### SOURCE MATERIAL
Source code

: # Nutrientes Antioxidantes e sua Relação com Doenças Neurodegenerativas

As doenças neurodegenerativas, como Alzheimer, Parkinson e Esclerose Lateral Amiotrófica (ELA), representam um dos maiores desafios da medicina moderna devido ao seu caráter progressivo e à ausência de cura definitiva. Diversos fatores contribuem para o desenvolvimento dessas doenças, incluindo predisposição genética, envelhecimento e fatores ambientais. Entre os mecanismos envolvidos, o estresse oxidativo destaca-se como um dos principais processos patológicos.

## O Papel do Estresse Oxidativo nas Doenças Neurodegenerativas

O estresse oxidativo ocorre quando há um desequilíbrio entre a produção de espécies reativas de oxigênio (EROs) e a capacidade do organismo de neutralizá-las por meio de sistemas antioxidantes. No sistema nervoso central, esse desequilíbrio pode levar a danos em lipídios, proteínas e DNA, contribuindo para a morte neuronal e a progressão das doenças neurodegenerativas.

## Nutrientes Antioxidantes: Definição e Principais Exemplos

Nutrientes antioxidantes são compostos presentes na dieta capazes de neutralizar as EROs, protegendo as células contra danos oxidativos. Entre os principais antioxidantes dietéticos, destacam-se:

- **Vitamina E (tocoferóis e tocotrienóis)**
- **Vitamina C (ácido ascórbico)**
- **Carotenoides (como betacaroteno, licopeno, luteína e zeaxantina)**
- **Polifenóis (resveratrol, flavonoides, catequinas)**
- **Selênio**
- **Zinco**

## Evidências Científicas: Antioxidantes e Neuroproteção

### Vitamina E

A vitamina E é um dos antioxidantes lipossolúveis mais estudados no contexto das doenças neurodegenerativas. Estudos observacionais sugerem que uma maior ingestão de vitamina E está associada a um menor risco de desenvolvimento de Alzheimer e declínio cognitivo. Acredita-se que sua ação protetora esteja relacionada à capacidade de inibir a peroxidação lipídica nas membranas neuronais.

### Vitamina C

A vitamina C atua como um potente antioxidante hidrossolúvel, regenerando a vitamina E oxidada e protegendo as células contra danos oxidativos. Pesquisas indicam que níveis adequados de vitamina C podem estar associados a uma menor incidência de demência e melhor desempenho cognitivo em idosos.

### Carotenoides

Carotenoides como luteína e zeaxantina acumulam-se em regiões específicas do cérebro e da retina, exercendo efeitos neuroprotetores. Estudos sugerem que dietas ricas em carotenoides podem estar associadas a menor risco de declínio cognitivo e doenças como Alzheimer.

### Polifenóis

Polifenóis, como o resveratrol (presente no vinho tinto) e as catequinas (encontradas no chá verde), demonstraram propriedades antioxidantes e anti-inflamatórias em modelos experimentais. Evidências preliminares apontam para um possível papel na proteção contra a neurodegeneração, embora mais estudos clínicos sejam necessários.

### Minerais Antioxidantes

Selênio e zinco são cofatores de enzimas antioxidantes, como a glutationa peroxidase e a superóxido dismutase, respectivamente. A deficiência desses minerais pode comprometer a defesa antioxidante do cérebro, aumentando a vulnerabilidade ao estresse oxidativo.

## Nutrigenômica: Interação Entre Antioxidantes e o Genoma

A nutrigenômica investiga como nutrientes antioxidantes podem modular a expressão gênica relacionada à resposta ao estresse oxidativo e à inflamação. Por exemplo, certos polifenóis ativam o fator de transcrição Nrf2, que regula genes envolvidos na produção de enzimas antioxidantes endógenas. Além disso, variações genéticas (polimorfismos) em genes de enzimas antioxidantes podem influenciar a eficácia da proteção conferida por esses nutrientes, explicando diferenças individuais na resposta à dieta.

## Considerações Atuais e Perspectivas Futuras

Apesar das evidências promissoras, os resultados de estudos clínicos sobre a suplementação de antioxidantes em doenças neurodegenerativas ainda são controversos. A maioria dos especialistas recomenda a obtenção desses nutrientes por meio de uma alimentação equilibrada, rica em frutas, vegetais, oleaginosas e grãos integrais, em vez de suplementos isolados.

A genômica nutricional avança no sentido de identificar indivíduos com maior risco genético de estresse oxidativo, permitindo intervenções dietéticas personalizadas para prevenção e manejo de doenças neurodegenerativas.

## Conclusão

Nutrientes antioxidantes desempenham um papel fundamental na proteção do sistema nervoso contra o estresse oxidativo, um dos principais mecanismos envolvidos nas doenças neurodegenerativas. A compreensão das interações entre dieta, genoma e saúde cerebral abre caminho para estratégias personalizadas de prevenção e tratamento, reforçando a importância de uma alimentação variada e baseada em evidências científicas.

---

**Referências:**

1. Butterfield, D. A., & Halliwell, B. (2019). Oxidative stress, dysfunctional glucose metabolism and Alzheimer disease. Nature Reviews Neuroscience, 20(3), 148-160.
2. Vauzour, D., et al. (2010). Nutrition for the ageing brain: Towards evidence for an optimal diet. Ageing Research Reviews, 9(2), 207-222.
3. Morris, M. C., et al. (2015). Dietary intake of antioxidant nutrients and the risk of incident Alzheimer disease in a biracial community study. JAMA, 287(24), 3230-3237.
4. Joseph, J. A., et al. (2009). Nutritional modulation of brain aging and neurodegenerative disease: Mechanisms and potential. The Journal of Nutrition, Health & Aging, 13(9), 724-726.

### REQUIREMENT
Your response should be each line that includes the word "alimentação", copied from the records.

### EXERCISE SOLUTION
Apesar das evidências promissoras, os resultados de estudos clínicos sobre a suplementação de antioxidantes em doenças neurodegenerativas ainda são controversos. A maioria dos especialistas recomenda a obtenção desses nutrientes por meio de uma alimentação equilibrada, rica em frutas, vegetais, oleaginosas e grãos integrais, em vez de suplementos isolados.
Nutrientes antioxidantes desempenham um papel fundamental na proteção do sistema nervoso contra o estresse oxidativo, um dos principais mecanismos envolvidos nas doenças neurodegenerativas. A compreensão das interações entre dieta, genoma e saúde cerebral abre caminho para estratégias personalizadas de prevenção e tratamento, reforçando a importância de uma alimentação variada e baseada em evidências científicas.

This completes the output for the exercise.